Historic neighborhoods like Old City do not materialize overnight, and while their buildings transcend generations, it is the people that bring them to life. In order to generate long term value, real estate development must consider more than the financial return of the next seven years. Rather, development should build wealth over decades by contributing to the value of neighboring properties. By the same measure, buildings can support civic life by connecting people, providing opportunities for planned and spontaneous meetings, and serving as a backdrop for memories of times well spent.
The Old City Design Guide is meant as a reference for property owners, developers, architects, and shopfront entrepreneurs. It is not intended as a regulatory document, but rather a tool for those invested in Old City.

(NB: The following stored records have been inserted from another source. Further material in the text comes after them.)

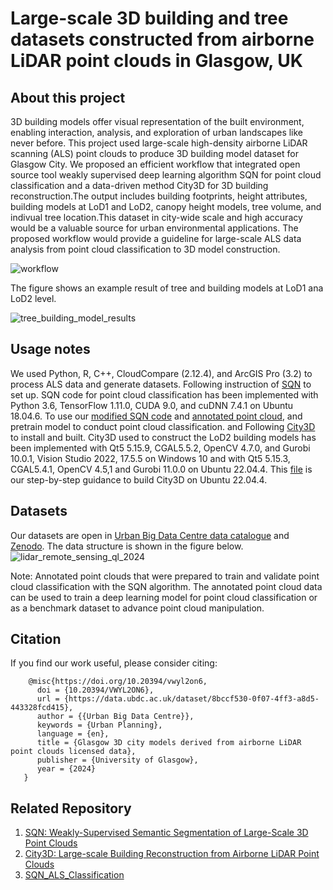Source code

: # Large-scale 3D building and tree datasets constructed from airborne LiDAR point clouds in Glasgow, UK
## About this project

3D building models offer visual representation of the built environment, enabling interaction, analysis, and exploration of urban landscapes like never before. This project used large-scale high-density airborne LiDAR scanning (ALS) point clouds to produce 3D building model dataset for Glasgow City. We proposed an efficient workflow that integrated open source tool weakly supervised deep learning algorithm SQN for point cloud classification and a data-driven method City3D for 3D building reconstruction.The output includes building footprints, height attributes, building models at LoD1 and LoD2, canopy height models, tree volume, and indivual tree location.This dataset in city-wide scale and high accuracy would be a valuable source for urban environmental applications. The proposed workflow would provide a guideline for large-scale ALS data analysis from point cloud classification to 3D model construction. 

![workflow](https://github.com/user-attachments/assets/2adf8d92-950f-41d7-8b3e-28f0ef9d60aa)

The figure shows an example result of tree and building models at LoD1 ana LoD2 level.

![tree_building_model_results](https://github.com/user-attachments/assets/5c0aa859-5a9e-4893-9616-52ba6bab065d)

## Usage notes

We used Python, R, C++, CloudCompare (2.12.4), and ArcGIS Pro (3.2) to process ALS data and generate datasets. Following instruction of [SQN](https://github.com/QingyongHu/SQN?tab=readme-ov-file) to set up. SQN code for point cloud classification has been implemented with Python 3.6, TensorFlow 1.11.0, CUDA 9.0, and cuDNN 7.4.1 on Ubuntu 18.04.6. To use our [modified SQN code](https://github.com/QiaosiLi/SQN_ALS_Classification) and [annotated point cloud](https://data.ubdc.ac.uk/datasets/glasgow-3d-city-models-derived-from-airborne-lidar-point-clouds-licensed-data), and pretrain model to conduct point cloud classification. and Following [City3D](https://github.com/tudelft3d/City3D) to install and built. City3D used to construct the LoD2 building models has been implemented with Qt5 5.15.9, CGAL5.5.2, OpenCV 4.7.0, and Gurobi 10.0.1, Vision Studio 2022, 17.5.5 on Windows 10 and with Qt5 5.15.3, CGAL5.4.1, OpenCV 4.5,1 and Gurobi 11.0.0 on Ubuntu 22.04.4. This [file](https://github.com/QiaosiLi/construct_building_tree_3d_models_by_lidar/blob/master/lidar_3d_model/city3d/How%20to%20building%20City3D.md) is our step-by-step guidance to build City3D on Ubuntu 22.04.4. 
 
## Datasets
Our datasets are open in [Urban Big Data Centre data catalogue](https://data.ubdc.ac.uk/datasets/glasgow-3d-city-models-derived-from-airborne-lidar-point-clouds-open-data) and [Zenodo](https://zenodo.org/records/13273124). 
The data structure is shown in the figure below.
![lidar_remote_sensing_ql_2024](https://github.com/user-attachments/assets/460823d2-a31a-4be5-b8b6-1d288253db0a)

Note: Annotated point clouds that were prepared to train and validate point cloud classification with the SQN algorithm. The annotated point cloud data can be used to train a deep learning model for point cloud classification or as a benchmark dataset to advance point cloud manipulation.

## Citation 
If you find our work useful, please consider citing:

        @misc{https://doi.org/10.20394/vwyl2on6,
          doi = {10.20394/VWYL2ON6},
          url = {https://data.ubdc.ac.uk/dataset/8bccf530-0f07-4ff3-a8d5-443328fcd415},
          author = {{Urban Big Data Centre}},
          keywords = {Urban Planning},
          language = {en},
          title = {Glasgow 3D city models derived from airborne LiDAR point clouds licensed data},
          publisher = {University of Glasgow},
          year = {2024}
       }

## Related Repository
1. [SQN: Weakly-Supervised Semantic Segmentation of Large-Scale 3D Point Clouds](https://github.com/QingyongHu/SQN)
2. [City3D: Large-scale Building Reconstruction from Airborne LiDAR Point Clouds](https://github.com/tudelft3d/City3D)
3. [SQN_ALS_Classification](https://github.com/QiaosiLi/SQN_ALS_Classification)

This Design Guide begins with a presentation of the types of development opportunities available in Old City and an outline of the policy positions of the Old City District in its role as Registered Community Organization, which weighs in on projects requesting variances or special exception permits. After a presentation of four development imperatives and guidelines for new buildings, shopfront design, and curbside options, it
concludes with a summary of the most applicable zoning regulations and some other especially useful design guides.
The Design Guide introduces four imperatives, or principles, that should be considered by any and all property improvement. Thereafter, it describes the critical characteristics of new buildings meant to fit into Old City, and storefront design that enlivens the street. The latter should be considered by new construction and renovation alike, by property owners and tenants.
The Old City Design Guide was featured as a "Preservation Win" in the PennPraxis Neighborhood Preservation Toolkit, published in 2018.